Task brief
Go through the entries below and return every line that contains "total".

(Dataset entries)

=== Section Start ===

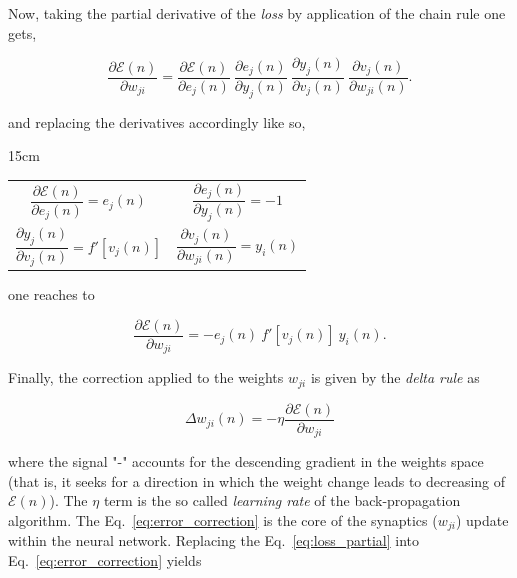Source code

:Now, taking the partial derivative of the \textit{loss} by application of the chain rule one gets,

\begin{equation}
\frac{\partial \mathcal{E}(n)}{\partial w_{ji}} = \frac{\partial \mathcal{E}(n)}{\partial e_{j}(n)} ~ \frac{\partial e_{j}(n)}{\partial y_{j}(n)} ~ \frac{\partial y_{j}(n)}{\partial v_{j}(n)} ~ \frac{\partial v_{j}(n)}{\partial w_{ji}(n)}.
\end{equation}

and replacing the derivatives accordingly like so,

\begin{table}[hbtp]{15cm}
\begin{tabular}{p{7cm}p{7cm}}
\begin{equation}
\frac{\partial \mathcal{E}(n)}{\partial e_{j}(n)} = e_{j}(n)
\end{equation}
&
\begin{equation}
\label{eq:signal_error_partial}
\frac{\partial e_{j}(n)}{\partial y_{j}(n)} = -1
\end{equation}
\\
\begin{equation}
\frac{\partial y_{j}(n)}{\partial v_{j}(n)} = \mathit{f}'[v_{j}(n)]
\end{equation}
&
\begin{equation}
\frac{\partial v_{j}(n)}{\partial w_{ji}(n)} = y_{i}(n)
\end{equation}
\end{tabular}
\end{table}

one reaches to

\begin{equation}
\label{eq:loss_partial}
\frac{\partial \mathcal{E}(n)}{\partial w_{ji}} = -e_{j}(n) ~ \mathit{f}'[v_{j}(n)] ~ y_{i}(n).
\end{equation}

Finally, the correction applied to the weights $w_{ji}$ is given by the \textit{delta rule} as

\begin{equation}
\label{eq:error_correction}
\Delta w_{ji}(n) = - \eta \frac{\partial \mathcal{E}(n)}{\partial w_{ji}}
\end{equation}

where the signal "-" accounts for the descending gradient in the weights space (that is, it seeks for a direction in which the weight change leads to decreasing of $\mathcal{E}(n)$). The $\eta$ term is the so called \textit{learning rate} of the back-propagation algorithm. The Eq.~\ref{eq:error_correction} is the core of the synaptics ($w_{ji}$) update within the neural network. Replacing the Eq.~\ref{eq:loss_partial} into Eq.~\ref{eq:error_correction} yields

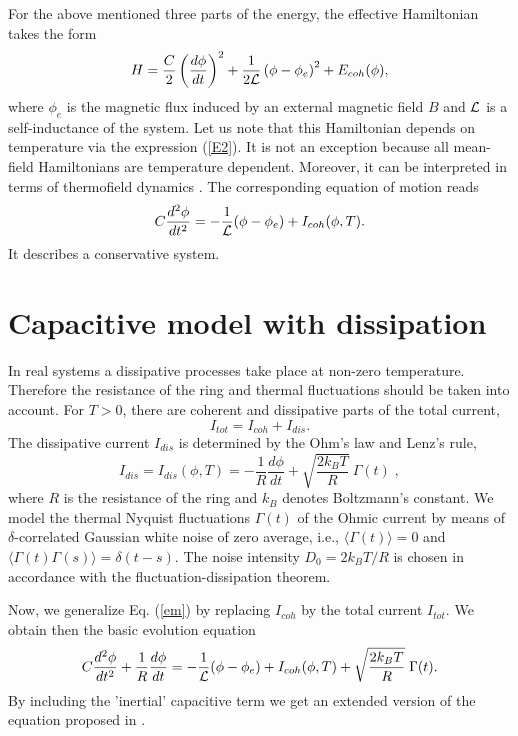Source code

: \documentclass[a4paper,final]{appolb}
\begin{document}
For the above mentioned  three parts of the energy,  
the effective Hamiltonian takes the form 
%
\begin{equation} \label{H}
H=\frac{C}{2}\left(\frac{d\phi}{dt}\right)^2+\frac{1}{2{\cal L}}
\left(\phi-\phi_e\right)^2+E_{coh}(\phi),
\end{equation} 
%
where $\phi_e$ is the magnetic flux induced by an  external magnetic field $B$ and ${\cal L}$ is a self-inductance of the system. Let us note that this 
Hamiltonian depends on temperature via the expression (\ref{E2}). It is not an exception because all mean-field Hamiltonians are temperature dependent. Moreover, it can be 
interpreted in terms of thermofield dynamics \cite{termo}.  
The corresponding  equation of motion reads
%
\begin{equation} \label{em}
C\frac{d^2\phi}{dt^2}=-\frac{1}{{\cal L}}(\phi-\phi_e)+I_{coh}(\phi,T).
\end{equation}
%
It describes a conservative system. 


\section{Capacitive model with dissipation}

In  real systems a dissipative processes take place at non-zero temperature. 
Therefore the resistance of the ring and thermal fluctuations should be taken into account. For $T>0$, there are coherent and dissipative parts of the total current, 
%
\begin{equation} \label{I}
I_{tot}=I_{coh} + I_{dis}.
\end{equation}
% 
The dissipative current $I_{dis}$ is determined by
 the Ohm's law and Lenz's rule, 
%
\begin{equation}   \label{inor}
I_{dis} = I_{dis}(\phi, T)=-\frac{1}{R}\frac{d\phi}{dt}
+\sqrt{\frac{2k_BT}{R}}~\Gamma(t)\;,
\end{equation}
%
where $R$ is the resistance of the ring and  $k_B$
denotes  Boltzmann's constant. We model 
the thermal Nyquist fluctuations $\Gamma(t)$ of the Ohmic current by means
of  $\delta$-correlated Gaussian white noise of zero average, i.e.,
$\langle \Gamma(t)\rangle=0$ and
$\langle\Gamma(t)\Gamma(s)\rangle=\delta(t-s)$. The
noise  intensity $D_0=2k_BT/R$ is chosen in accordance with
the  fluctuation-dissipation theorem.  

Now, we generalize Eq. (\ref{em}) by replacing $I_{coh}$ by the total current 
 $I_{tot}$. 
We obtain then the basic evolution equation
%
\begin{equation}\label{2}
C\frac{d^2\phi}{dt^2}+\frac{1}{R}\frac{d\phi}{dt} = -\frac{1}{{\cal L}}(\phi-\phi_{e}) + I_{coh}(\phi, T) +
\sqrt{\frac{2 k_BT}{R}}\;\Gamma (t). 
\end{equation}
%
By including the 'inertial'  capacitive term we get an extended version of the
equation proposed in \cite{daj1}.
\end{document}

=== Section End ===
=== Section Start ===

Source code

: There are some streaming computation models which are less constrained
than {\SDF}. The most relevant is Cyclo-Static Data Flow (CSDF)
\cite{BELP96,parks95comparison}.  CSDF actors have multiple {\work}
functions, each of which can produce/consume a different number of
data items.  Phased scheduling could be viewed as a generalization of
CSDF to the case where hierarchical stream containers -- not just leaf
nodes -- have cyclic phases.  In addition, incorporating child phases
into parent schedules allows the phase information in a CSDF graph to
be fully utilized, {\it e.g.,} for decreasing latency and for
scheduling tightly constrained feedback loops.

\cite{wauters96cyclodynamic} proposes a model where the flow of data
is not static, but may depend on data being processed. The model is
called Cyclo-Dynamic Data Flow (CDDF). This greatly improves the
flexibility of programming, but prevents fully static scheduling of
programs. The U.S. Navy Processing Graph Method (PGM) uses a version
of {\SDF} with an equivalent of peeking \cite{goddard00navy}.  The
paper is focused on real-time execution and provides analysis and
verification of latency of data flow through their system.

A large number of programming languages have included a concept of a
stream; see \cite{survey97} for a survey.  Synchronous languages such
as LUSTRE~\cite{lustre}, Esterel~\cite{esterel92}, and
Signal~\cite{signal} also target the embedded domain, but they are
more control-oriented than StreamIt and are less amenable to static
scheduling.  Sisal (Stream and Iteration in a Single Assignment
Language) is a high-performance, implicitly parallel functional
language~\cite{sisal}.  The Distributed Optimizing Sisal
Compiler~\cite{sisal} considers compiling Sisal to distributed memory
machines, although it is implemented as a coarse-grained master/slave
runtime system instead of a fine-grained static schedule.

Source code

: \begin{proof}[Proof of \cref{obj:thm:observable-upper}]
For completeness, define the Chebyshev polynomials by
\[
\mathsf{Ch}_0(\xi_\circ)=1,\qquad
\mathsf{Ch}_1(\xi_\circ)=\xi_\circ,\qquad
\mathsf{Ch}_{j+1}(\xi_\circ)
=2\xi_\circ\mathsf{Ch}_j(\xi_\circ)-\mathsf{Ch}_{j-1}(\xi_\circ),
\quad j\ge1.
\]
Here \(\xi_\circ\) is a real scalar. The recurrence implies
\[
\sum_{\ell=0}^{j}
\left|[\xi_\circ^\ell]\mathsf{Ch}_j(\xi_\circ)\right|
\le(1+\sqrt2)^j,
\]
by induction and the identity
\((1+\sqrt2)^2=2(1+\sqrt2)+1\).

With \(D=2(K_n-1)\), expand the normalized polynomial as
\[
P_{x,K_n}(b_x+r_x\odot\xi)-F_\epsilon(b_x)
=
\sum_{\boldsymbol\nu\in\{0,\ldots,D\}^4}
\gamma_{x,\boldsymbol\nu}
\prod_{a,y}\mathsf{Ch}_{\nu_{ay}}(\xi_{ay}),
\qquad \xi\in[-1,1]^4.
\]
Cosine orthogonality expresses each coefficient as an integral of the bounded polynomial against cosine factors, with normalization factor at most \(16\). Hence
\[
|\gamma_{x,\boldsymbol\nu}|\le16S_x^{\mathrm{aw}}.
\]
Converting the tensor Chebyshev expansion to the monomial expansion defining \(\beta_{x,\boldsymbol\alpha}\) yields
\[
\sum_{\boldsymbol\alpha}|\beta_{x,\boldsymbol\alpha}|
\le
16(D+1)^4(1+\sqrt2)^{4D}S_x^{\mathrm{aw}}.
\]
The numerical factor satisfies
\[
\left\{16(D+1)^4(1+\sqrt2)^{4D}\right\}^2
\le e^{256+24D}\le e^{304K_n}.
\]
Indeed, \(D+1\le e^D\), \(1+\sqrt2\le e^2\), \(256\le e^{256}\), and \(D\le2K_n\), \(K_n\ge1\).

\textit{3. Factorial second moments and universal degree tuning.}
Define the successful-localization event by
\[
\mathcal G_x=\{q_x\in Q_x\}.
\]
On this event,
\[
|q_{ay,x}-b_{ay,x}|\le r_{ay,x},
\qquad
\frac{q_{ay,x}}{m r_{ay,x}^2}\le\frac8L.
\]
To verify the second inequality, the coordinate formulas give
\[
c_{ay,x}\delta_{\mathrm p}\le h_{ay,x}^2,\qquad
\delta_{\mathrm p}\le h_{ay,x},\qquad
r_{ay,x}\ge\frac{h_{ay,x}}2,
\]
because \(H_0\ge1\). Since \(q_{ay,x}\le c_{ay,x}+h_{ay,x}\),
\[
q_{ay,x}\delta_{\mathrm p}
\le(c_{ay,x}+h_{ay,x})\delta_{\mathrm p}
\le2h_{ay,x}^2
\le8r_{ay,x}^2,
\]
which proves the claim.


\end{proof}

=== Section End ===

Output for this exercise
Therefore the resistance of the ring and thermal fluctuations should be taken into account. For $T>0$, there are coherent and dissipative parts of the total current, 
Now, we generalize Eq. (\ref{em}) by replacing $I_{coh}$ by the total current 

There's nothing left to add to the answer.